### Problem description
In the records below, count every line where the string "java" appears, and reply with the count only.

Entries provided Start Marker

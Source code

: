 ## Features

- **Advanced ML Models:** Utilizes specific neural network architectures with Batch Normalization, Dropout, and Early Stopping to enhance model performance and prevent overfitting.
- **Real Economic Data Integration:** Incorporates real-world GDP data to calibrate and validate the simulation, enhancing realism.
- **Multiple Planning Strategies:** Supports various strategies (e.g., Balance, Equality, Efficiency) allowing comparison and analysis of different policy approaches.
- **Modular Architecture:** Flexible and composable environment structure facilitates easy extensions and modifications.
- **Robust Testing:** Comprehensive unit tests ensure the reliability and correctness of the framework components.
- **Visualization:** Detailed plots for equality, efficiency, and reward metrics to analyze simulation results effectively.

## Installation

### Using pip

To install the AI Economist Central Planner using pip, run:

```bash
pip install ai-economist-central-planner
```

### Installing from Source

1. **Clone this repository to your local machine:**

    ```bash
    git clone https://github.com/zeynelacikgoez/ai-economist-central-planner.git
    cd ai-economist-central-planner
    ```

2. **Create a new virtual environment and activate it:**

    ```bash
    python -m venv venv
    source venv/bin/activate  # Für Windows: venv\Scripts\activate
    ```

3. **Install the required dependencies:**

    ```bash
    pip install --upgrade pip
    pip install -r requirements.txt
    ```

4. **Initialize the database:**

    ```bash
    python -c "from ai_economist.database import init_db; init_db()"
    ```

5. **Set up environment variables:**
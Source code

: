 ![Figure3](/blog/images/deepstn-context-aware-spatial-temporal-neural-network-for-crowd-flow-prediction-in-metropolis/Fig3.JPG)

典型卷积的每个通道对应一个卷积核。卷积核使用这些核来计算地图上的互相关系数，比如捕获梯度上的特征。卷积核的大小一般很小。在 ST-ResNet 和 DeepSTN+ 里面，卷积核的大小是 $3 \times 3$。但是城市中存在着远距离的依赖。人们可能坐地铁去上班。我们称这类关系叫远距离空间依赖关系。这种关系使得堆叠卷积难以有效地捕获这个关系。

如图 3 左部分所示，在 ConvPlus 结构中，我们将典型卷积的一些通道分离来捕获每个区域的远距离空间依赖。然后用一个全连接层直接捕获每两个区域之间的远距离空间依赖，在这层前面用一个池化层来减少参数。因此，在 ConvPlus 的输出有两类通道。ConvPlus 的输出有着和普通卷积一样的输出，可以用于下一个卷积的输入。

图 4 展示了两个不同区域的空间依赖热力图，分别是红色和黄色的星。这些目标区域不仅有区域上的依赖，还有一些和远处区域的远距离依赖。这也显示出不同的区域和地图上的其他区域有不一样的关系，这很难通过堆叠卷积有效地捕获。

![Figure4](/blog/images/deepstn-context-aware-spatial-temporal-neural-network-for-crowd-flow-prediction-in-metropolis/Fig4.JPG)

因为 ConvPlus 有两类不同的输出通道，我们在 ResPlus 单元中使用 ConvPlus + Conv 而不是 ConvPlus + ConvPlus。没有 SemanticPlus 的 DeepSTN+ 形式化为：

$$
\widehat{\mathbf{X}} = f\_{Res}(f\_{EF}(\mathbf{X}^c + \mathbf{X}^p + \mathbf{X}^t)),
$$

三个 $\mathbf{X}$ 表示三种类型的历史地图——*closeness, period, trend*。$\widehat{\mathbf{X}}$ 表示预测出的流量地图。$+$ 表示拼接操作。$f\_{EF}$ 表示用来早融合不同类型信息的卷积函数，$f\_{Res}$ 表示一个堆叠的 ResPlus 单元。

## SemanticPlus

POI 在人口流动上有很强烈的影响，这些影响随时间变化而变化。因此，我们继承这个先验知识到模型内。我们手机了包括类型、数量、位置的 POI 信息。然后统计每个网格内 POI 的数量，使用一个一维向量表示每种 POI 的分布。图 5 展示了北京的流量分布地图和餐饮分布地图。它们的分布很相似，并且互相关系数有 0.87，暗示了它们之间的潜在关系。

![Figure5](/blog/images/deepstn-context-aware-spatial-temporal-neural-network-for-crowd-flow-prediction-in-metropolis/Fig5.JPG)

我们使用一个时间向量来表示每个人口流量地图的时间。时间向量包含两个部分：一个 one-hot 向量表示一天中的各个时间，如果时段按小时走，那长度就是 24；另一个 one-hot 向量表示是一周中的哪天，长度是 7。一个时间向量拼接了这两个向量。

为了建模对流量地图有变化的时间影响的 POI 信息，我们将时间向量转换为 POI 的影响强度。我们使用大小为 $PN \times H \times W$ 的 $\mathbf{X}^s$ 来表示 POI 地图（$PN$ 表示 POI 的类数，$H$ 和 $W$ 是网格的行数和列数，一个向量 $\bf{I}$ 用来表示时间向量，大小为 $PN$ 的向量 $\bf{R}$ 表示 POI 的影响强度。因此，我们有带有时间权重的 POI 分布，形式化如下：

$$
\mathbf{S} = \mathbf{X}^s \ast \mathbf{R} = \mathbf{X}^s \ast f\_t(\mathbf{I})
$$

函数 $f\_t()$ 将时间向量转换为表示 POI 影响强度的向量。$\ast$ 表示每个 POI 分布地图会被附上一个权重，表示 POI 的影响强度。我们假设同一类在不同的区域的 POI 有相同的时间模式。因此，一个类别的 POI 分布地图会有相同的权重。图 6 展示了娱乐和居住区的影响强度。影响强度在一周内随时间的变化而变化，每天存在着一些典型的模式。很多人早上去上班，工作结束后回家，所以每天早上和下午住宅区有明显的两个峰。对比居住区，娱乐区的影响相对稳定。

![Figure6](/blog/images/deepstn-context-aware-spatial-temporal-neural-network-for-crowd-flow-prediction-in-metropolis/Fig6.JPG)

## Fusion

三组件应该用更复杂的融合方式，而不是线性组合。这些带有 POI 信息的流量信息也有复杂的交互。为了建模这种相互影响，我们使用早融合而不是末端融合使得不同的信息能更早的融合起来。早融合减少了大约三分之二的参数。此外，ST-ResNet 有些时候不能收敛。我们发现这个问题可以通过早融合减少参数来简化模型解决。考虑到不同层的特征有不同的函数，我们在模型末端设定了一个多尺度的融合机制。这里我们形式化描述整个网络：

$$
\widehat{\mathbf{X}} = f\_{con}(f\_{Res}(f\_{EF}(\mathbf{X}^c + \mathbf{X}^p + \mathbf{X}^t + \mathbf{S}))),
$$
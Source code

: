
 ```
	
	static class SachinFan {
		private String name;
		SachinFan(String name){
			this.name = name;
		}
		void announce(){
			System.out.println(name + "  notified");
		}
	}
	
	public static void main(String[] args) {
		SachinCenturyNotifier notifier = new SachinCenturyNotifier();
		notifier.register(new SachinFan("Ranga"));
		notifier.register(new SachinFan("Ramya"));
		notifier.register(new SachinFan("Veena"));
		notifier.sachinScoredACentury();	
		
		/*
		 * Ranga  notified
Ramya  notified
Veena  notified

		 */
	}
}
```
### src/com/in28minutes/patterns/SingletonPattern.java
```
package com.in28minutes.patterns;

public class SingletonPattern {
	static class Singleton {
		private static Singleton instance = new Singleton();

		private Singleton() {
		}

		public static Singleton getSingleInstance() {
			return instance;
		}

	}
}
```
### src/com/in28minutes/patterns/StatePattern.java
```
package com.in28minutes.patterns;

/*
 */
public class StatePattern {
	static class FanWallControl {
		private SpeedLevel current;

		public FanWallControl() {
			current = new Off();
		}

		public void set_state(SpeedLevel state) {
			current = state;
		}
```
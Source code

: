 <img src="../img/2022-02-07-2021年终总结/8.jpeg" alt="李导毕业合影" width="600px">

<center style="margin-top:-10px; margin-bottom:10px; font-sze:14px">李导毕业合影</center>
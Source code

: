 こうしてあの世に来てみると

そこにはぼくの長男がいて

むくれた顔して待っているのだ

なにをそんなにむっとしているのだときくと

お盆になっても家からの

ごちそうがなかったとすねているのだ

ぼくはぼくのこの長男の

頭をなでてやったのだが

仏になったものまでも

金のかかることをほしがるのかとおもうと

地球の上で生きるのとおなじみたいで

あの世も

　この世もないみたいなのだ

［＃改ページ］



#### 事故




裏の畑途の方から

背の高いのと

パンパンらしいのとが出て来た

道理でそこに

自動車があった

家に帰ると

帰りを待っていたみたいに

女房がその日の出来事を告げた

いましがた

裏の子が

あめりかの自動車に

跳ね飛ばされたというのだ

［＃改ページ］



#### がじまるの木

Entries provided End Marker

### Expected answer
2